▶ **What the task requires**: In the records that follow, find each line with "problem" and pull it out.

▶ **Task material**:
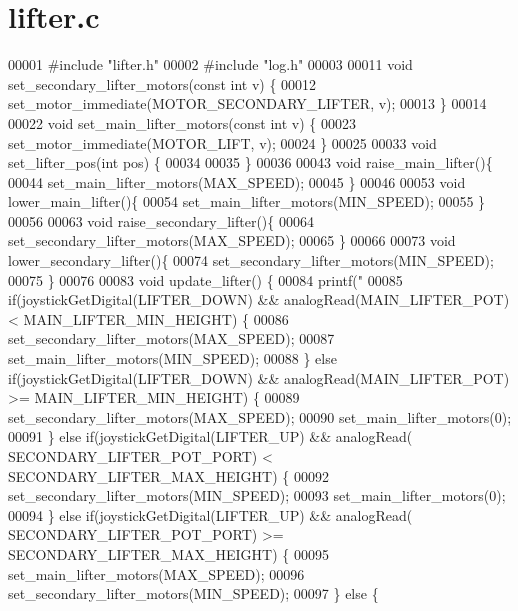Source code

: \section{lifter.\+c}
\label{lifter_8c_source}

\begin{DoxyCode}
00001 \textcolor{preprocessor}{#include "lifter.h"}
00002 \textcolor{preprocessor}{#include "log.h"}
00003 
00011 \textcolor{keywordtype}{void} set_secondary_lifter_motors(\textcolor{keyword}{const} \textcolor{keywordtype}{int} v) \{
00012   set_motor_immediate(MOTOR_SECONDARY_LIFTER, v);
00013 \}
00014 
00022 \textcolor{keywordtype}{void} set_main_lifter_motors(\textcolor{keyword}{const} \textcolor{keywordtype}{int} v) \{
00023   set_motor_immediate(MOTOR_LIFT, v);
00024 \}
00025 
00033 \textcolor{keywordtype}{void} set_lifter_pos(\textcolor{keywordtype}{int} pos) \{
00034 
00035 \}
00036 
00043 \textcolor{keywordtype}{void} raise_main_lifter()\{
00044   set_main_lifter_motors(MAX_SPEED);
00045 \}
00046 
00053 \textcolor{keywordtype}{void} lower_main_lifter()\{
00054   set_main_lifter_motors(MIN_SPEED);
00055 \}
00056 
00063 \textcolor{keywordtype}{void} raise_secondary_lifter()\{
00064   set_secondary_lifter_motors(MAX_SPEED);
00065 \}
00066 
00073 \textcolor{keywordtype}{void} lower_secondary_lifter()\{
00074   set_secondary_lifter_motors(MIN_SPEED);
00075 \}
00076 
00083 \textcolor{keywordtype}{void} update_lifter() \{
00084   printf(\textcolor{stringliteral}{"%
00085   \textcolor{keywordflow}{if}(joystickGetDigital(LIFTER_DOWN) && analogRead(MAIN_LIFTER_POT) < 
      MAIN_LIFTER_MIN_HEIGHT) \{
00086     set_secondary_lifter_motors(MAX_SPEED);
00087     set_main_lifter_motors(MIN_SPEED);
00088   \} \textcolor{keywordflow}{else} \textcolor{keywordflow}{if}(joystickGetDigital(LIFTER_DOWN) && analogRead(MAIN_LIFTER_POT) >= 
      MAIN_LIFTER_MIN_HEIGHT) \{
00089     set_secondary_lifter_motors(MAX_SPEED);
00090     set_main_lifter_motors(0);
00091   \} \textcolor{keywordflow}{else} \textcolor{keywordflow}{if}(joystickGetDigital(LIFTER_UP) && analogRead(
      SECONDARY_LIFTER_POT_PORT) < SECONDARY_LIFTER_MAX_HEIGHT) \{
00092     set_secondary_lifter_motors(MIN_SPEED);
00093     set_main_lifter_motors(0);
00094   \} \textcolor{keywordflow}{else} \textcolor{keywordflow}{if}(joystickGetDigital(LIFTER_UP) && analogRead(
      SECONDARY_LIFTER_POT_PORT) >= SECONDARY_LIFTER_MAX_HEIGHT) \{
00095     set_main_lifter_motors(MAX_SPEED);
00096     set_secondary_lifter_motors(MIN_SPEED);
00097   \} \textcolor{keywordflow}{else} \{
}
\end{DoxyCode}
---
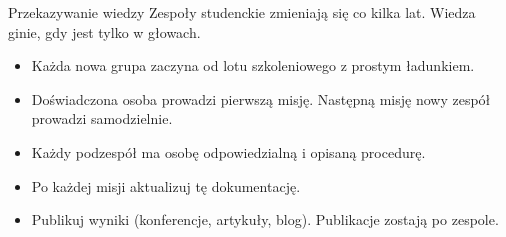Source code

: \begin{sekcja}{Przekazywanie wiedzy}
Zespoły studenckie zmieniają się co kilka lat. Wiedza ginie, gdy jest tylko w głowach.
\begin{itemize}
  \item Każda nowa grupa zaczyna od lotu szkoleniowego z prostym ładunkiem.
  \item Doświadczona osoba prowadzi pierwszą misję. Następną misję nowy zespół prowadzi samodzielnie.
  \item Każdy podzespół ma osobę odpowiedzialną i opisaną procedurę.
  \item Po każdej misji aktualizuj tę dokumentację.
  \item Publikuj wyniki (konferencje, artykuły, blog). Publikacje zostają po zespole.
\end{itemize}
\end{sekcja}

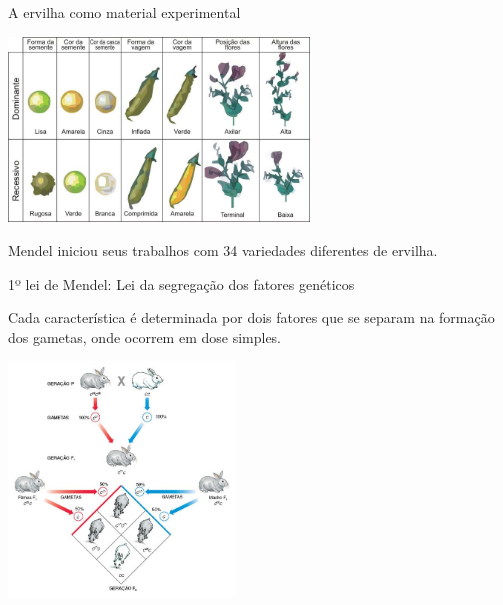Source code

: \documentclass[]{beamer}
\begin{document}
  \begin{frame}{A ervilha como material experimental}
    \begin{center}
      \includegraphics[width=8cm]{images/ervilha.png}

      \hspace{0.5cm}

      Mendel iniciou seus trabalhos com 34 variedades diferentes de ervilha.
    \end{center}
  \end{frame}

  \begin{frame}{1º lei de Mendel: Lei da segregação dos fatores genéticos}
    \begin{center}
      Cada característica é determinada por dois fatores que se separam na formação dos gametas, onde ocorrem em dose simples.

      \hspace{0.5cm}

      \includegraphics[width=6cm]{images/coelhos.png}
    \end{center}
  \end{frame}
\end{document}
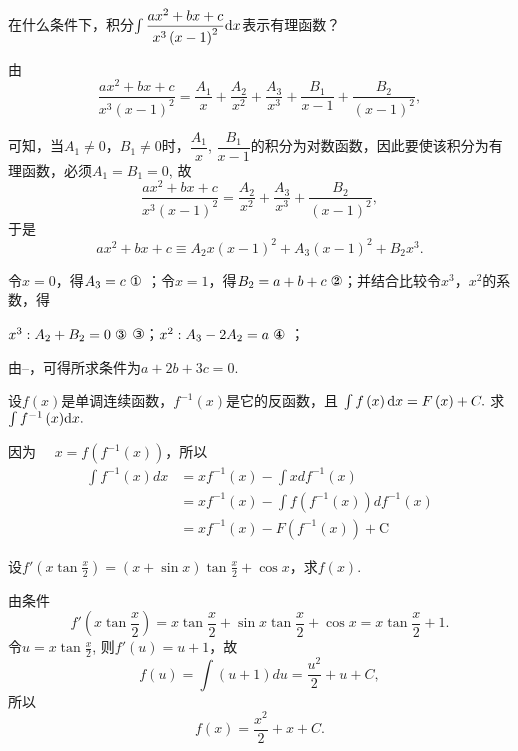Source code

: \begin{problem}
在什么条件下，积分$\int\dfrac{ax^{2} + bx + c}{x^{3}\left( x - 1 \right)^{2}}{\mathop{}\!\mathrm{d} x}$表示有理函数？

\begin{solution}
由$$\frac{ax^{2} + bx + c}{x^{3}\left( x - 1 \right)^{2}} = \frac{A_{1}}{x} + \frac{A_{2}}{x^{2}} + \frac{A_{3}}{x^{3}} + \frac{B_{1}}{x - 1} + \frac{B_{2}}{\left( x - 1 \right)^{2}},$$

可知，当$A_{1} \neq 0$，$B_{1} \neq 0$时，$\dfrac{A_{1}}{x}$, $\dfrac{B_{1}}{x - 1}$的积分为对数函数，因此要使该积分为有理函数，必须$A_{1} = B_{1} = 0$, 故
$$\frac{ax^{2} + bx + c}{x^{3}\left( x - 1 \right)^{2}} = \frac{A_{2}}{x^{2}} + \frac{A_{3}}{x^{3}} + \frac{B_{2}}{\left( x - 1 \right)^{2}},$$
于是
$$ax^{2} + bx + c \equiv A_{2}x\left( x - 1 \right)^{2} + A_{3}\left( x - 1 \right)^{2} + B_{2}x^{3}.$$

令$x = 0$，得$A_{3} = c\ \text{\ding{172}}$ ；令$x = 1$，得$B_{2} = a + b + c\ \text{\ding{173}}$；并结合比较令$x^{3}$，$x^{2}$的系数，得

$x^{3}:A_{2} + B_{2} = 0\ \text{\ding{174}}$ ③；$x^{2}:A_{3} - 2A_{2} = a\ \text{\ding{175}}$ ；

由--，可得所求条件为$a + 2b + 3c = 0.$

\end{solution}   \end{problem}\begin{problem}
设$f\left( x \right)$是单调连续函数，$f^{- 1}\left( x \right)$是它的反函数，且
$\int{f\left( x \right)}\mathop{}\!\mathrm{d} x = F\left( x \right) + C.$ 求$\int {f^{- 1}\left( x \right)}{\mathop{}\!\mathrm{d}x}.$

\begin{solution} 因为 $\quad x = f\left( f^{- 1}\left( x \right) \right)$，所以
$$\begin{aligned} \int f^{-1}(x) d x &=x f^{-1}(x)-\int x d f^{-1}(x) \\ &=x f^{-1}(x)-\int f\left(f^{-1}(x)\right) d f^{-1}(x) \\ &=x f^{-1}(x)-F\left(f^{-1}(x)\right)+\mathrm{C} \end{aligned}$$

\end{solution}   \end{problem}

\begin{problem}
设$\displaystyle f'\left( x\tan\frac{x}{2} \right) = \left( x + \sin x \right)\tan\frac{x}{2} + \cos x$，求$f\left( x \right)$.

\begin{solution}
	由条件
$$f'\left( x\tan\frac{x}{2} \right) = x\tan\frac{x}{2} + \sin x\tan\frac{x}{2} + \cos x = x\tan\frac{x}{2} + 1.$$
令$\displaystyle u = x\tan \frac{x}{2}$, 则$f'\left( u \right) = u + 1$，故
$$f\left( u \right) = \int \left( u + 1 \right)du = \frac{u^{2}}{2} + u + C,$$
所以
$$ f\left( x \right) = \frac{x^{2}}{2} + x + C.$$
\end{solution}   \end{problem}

▶ **Task response**:
: \begin{problem}
\end{solution}   \end{problem}\begin{problem}
\end{solution}   \end{problem}
\begin{problem}
\end{solution}   \end{problem}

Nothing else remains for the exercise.